If $$T$$ is a symmetric bilinear form on vector space $$V$$, and let $$U$$ be a finite dimensional subspace of $$V$$, then $$V=U+U^{\bot}$$,

where $$U^{\bot}$$ is the orthogonal complement for $$U$$, given by $$U^{\bot}=\{v \in V \mid T(u,v)=0\}$$.

How does one prove that $$V=U+U^{\bot}$$?

We haven't introduced inner product spaces in class yet, and I understand that if $$T$$ was the inner product, standard proofs use: assume if $$V \neq U + U^{\bot}$$, there exists a vector $$\alpha$$ such it is orthogonal for all $$\beta \in \text{span}(U,U^{\bot})$$, implies $$<\alpha, \beta>=0$$, which implies $$\alpha \in U^{\bot}$$, contradiction.

But in this case, I cannot assume that $$T$$ is not an inner product? Are there any hints on how I can prove this statement?

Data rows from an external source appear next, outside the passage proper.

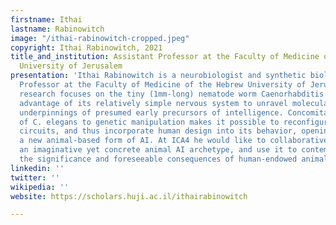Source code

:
 ```yaml
---
firstname: Ithai
lastname: Rabinowitch
image: "/ithai-rabinowitch-cropped.jpeg"
copyright: Ithai Rabinowitch, 2021
title_and_institution: Assistant Professor at the Faculty of Medicine of the Hebrew
  University of Jerusalem
presentation: 'Ithai Rabinowitch is a neurobiologist and synthetic biologist, Assistant
  Professor at the Faculty of Medicine of the Hebrew University of Jerusalem. His
  research focuses on the tiny (1mm-long) nematode worm Caenorhabditis elegans, taking
  advantage of its relatively simple nervous system to unravel molecular and cellular
  underpinnings of presumed early precursors of intelligence. Concomitantly, the amenability
  of C. elegans to genetic manipulation makes it possible to reconfigure its neural
  circuits, and thus incorporate human design into its behavior, opening the way for
  a new animal-based form of AI. At ICA4 he would like to collaboratively conceptualize
  an imaginative yet concrete animal AI archetype, and use it to contemplate about
  the significance and foreseeable consequences of human-endowed animal intelligence. '
linkedin: ''
twitter: ''
wikipedia: ''
website: https://scholars.huji.ac.il/ithairabinowitch

---
```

• You need more conditions on your bilinear form. The question as currently stated is not true, as the zero bilinear form and $U = V$ gives counter example. – WhatsUp Mar 20 '20 at 3:53
• If T wasn't the zero bilinear forms, are there any counterexample? What further conditions do you need? Are those the axioms of inner product spaces? – Yip Jung Hon Mar 20 '20 at 4:41
• This is not true even if you assume that $T$ is non-degenerate (e.g. take some lightlike plane in Minkowski space). You do get at least that the dimensions of $U$ and $U^\perp$ add up to the dimension of $V$, provided either $T$ or $T|_U$ is non-degenerate. – Ivo Terek Mar 20 '20 at 7:11

## 1 Answer

I believe this is not true in general. Take $$A=\left(\begin{array}{rrr} 1 & 1 & 1 \\ 1 & 1 & 0 \\ 1 & 0 & 0 \end{array}\right)$$ and define $$T(u,v)=u^T A v$$, the symmetric bilinear form.

Let $$W=\text{span}\{(1,-1,0)\}$$. Then the only vectors that fulfils $$(a,b,c)\left(\begin{array}{rrr} 1 & 1 & 1 \\ 1 & 1 & 0 \\ 1 & 0 & 0 \end{array}\right) \left(\begin{array}{r} 1 \\ -1 \\ 0 \end{array}\right)$$

is such that $$(a,b,c) \left(\begin{array}{r} 0 \\ 0 \\ 1 \end{array}\right)=0$$ has dimension 2, but since every vector in $$W$$ satisfies this equation as well, $$W \subset W^{\bot}$$ and their sum cannot be possibly equal to $$V$$.